Assignment:
Between the line containing "settings as appropriate.</span></span>" and the line containing "for other sites.</span></span>" lies a run of lines; give that run again exactly, with both of those lines, and nothing else from the entries below.

[Saved data entries]
──────────
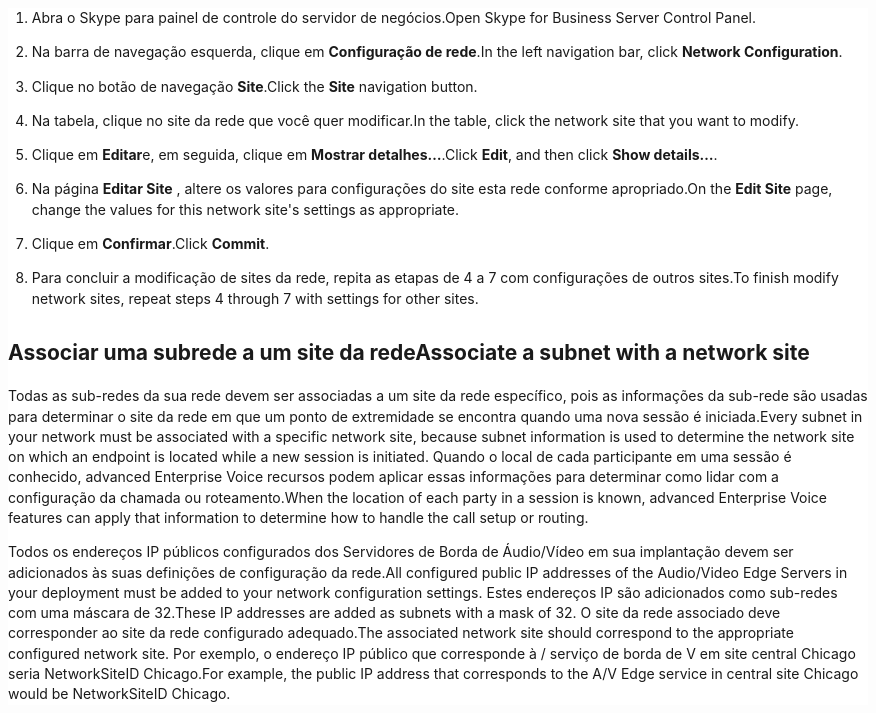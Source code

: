 1. <span data-ttu-id="e2b5c-187">Abra o Skype para painel de controle do servidor de negócios.</span><span class="sxs-lookup"><span data-stu-id="e2b5c-187">Open Skype for Business Server Control Panel.</span></span>
    
2. <span data-ttu-id="e2b5c-188">Na barra de navegação esquerda, clique em **Configuração de rede**.</span><span class="sxs-lookup"><span data-stu-id="e2b5c-188">In the left navigation bar, click **Network Configuration**.</span></span>
    
3. <span data-ttu-id="e2b5c-189">Clique no botão de navegação **Site**.</span><span class="sxs-lookup"><span data-stu-id="e2b5c-189">Click the **Site** navigation button.</span></span>
    
4. <span data-ttu-id="e2b5c-190">Na tabela, clique no site da rede que você quer modificar.</span><span class="sxs-lookup"><span data-stu-id="e2b5c-190">In the table, click the network site that you want to modify.</span></span>
    
5. <span data-ttu-id="e2b5c-191">Clique em **Editar**e, em seguida, clique em **Mostrar detalhes…**.</span><span class="sxs-lookup"><span data-stu-id="e2b5c-191">Click **Edit**, and then click **Show details…**.</span></span>
    
6. <span data-ttu-id="e2b5c-192">Na página **Editar Site** , altere os valores para configurações do site esta rede conforme apropriado.</span><span class="sxs-lookup"><span data-stu-id="e2b5c-192">On the **Edit Site** page, change the values for this network site's settings as appropriate.</span></span>
    
7. <span data-ttu-id="e2b5c-193">Clique em **Confirmar**.</span><span class="sxs-lookup"><span data-stu-id="e2b5c-193">Click **Commit**.</span></span>
    
8. <span data-ttu-id="e2b5c-194">Para concluir a modificação de sites da rede, repita as etapas de 4 a 7 com configurações de outros sites.</span><span class="sxs-lookup"><span data-stu-id="e2b5c-194">To finish modify network sites, repeat steps 4 through 7 with settings for other sites.</span></span>
    
## <a name="associate-a-subnet-with-a-network-site"></a><span data-ttu-id="e2b5c-195">Associar uma subrede a um site da rede</span><span class="sxs-lookup"><span data-stu-id="e2b5c-195">Associate a subnet with a network site</span></span>
<span data-ttu-id="e2b5c-196"><a name="BKMK_AssociateSubnets"> </a></span><span class="sxs-lookup"><span data-stu-id="e2b5c-196"></span></span>

<span data-ttu-id="e2b5c-197">Todas as sub-redes da sua rede devem ser associadas a um site da rede específico, pois as informações da sub-rede são usadas para determinar o site da rede em que um ponto de extremidade se encontra quando uma nova sessão é iniciada.</span><span class="sxs-lookup"><span data-stu-id="e2b5c-197">Every subnet in your network must be associated with a specific network site, because subnet information is used to determine the network site on which an endpoint is located while a new session is initiated.</span></span> <span data-ttu-id="e2b5c-198">Quando o local de cada participante em uma sessão é conhecido, advanced Enterprise Voice recursos podem aplicar essas informações para determinar como lidar com a configuração da chamada ou roteamento.</span><span class="sxs-lookup"><span data-stu-id="e2b5c-198">When the location of each party in a session is known, advanced Enterprise Voice features can apply that information to determine how to handle the call setup or routing.</span></span>
  
<span data-ttu-id="e2b5c-199">Todos os endereços IP públicos configurados dos Servidores de Borda de Áudio/Vídeo em sua implantação devem ser adicionados às suas definições de configuração da rede.</span><span class="sxs-lookup"><span data-stu-id="e2b5c-199">All configured public IP addresses of the Audio/Video Edge Servers in your deployment must be added to your network configuration settings.</span></span> <span data-ttu-id="e2b5c-200">Estes endereços IP são adicionados como sub-redes com uma máscara de 32.</span><span class="sxs-lookup"><span data-stu-id="e2b5c-200">These IP addresses are added as subnets with a mask of 32.</span></span> <span data-ttu-id="e2b5c-201">O site da rede associado deve corresponder ao site da rede configurado adequado.</span><span class="sxs-lookup"><span data-stu-id="e2b5c-201">The associated network site should correspond to the appropriate configured network site.</span></span> <span data-ttu-id="e2b5c-202">Por exemplo, o endereço IP público que corresponde à / serviço de borda de V em site central Chicago seria NetworkSiteID Chicago.</span><span class="sxs-lookup"><span data-stu-id="e2b5c-202">For example, the public IP address that corresponds to the A/V Edge service in central site Chicago would be NetworkSiteID Chicago.</span></span>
──────────
Written response:
6. <span data-ttu-id="e2b5c-192">Na página **Editar Site** , altere os valores para configurações do site esta rede conforme apropriado.</span><span class="sxs-lookup"><span data-stu-id="e2b5c-192">On the **Edit Site** page, change the values for this network site's settings as appropriate.</span></span>
    
7. <span data-ttu-id="e2b5c-193">Clique em **Confirmar**.</span><span class="sxs-lookup"><span data-stu-id="e2b5c-193">Click **Commit**.</span></span>
    
8. <span data-ttu-id="e2b5c-194">Para concluir a modificação de sites da rede, repita as etapas de 4 a 7 com configurações de outros sites.</span><span class="sxs-lookup"><span data-stu-id="e2b5c-194">To finish modify network sites, repeat steps 4 through 7 with settings for other sites.</span></span>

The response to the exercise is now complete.